A solo un día del decisivo partido frente a Irak en Monterrey, la selección boliviana cerró prácticas con equipo completo y optimismo, mientras crece la expectativa por una final con estadio lleno.

La selección boliviana ultimó detalles este lunes en el centro deportivo Borregos, en Monterrey, México, de cara a la final del repechaje internacional frente a Irak, programada para este martes a las 23:00 (hora boliviana).
El equipo nacional llega con plantel completo y motivado, en busca de un resultado histórico que lo acerque a la clasificación. Sin embargo, durante la práctica del domingo, el jugador Diego Medina encendió las alarmas tras sufrir un golpe en el tobillo. Desde el cuerpo técnico señalaron que se trata de una molestia leve, aunque se aguarda un informe médico oficial para confirmar su disponibilidad.
En caso de que Medina no esté en condiciones, las alternativas que maneja el equipo son Yomar Rocha y Lucas Macazaga, este último con minutos como titular en recientes encuentros amistosos.
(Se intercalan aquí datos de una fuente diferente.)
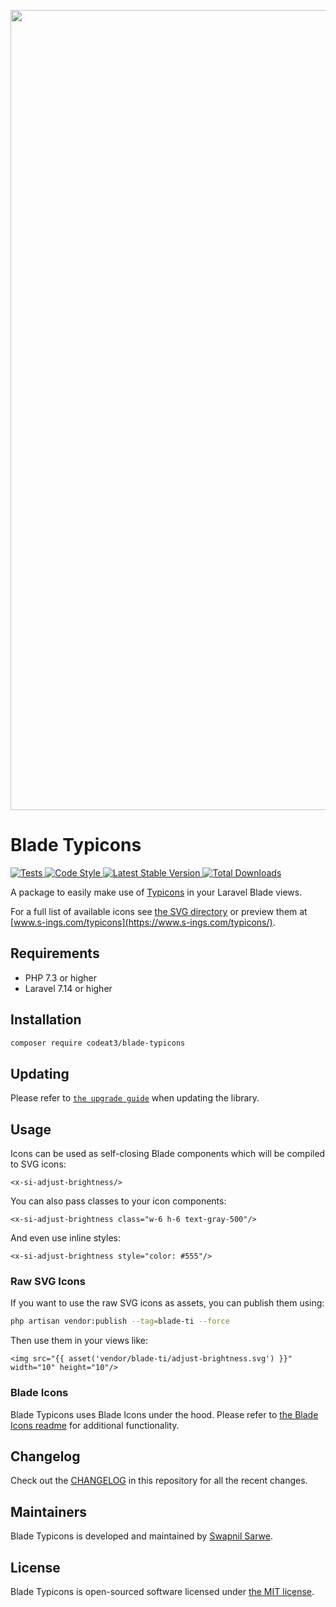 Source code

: <p align="center">
    <img src="https://banners.beyondco.de/Blade%20Typicons.png?theme=light&packageManager=composer+require&packageName=codeat3%2Fblade-typicons&pattern=architect&style=style_1&description=A+package+to+use+Typicons+in+your+Laravel+Blade+views&md=1&showWatermark=1&fontSize=100px&images=https%3A%2F%2Flaravel.com%2Fimg%2Flogomark.min.svg" width="1280" title="Social Card Blade Typicons">
</p>

# Blade Typicons

<a href="https://github.com/codeat3/blade-typicons/actions?query=workflow%3ATests">
    <img src="https://github.com/codeat3/blade-typicons/workflows/Tests/badge.svg" alt="Tests">
</a>
<a href="https://github.styleci.io/repos/258753939">
    <img src="https://github.styleci.io/repos/258753939/shield?style=flat" alt="Code Style">
</a>
<a href="https://packagist.org/packages/codeat3/blade-typicons">
    <img src="https://img.shields.io/packagist/v/codeat3/blade-typicons" alt="Latest Stable Version">
</a>
<a href="https://packagist.org/packages/codeat3/blade-typicons">
    <img src="https://img.shields.io/packagist/dt/codeat3/blade-typicons" alt="Total Downloads">
</a>

A package to easily make use of [Typicons](https://github.com/stephenhutchings/typicons.font) in your Laravel Blade views.

For a full list of available icons see [the SVG directory](resources/svg) or preview them at [www.s-ings.com/typicons](https://www.s-ings.com/typicons/).

## Requirements

- PHP 7.3 or higher 
- Laravel 7.14 or higher 

## Installation

```bash
composer require codeat3/blade-typicons
```

## Updating

Please refer to [`the upgrade guide`](UPGRADE.md) when updating the library.

## Usage

Icons can be used as self-closing Blade components which will be compiled to SVG icons:

```blade
<x-si-adjust-brightness/>
```

You can also pass classes to your icon components:

```blade
<x-si-adjust-brightness class="w-6 h-6 text-gray-500"/>
```

And even use inline styles:

```blade
<x-si-adjust-brightness style="color: #555"/>
```

### Raw SVG Icons

If you want to use the raw SVG icons as assets, you can publish them using:

```bash
php artisan vendor:publish --tag=blade-ti --force
```

Then use them in your views like:

```blade
<img src="{{ asset('vendor/blade-ti/adjust-brightness.svg') }}" width="10" height="10"/>
```

### Blade Icons

Blade Typicons uses Blade Icons under the hood. Please refer to [the Blade Icons readme](https://github.com/blade-ui-kit/blade-icons) for additional functionality.

## Changelog

Check out the [CHANGELOG](CHANGELOG.md) in this repository for all the recent changes.

## Maintainers

Blade Typicons is developed and maintained by [Swapnil Sarwe](https://swapnilsarwe.com).

## License

Blade Typicons is open-sourced software licensed under [the MIT license](LICENSE.md).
Por otro lado, los organizadores del partido informaron que el estadio BBVA de Monterrey no fue habilitado para los entrenamientos de ninguna de las selecciones, con el objetivo de preservar el estado del campo de juego.
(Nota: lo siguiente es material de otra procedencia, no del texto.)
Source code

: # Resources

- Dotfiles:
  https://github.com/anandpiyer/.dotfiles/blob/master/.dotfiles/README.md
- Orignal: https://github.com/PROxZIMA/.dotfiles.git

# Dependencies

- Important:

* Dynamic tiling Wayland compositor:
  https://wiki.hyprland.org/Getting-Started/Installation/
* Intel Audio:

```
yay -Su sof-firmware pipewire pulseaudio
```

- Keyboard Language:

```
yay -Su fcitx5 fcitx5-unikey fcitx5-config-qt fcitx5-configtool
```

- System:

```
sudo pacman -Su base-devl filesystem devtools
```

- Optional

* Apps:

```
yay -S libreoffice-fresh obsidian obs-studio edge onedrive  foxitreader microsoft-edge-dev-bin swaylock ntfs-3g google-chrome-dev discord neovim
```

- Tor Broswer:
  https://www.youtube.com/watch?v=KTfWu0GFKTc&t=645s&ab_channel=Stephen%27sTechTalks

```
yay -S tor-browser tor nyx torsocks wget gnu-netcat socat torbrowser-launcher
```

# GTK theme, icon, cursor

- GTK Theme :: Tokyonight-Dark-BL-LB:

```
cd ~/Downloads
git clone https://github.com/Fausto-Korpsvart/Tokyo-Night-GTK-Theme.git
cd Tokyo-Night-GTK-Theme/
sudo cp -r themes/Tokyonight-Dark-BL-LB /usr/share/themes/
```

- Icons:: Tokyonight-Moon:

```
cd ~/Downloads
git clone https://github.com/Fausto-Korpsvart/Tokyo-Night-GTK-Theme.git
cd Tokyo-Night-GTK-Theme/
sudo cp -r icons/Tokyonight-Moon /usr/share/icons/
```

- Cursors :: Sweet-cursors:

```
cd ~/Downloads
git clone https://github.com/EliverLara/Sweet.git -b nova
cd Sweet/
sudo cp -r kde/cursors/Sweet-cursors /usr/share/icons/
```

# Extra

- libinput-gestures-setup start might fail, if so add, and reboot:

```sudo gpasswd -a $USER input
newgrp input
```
El encuentro ha generado gran expectativa entre los hinchas bolivianos. Inicialmente, las entradas estaban agotadas; sin embargo, la Federación Boliviana de Fútbol (FBF) logró gestionar 500 boletos adicionales para los aficionados que llegaron desde Bolivia. Incluso, se confirmó la llegada de un nuevo vuelo chárter con seguidores de la Verde.
Se prevé un estadio repleto y una importante presencia de compatriotas alentando a la selección en este compromiso decisivo.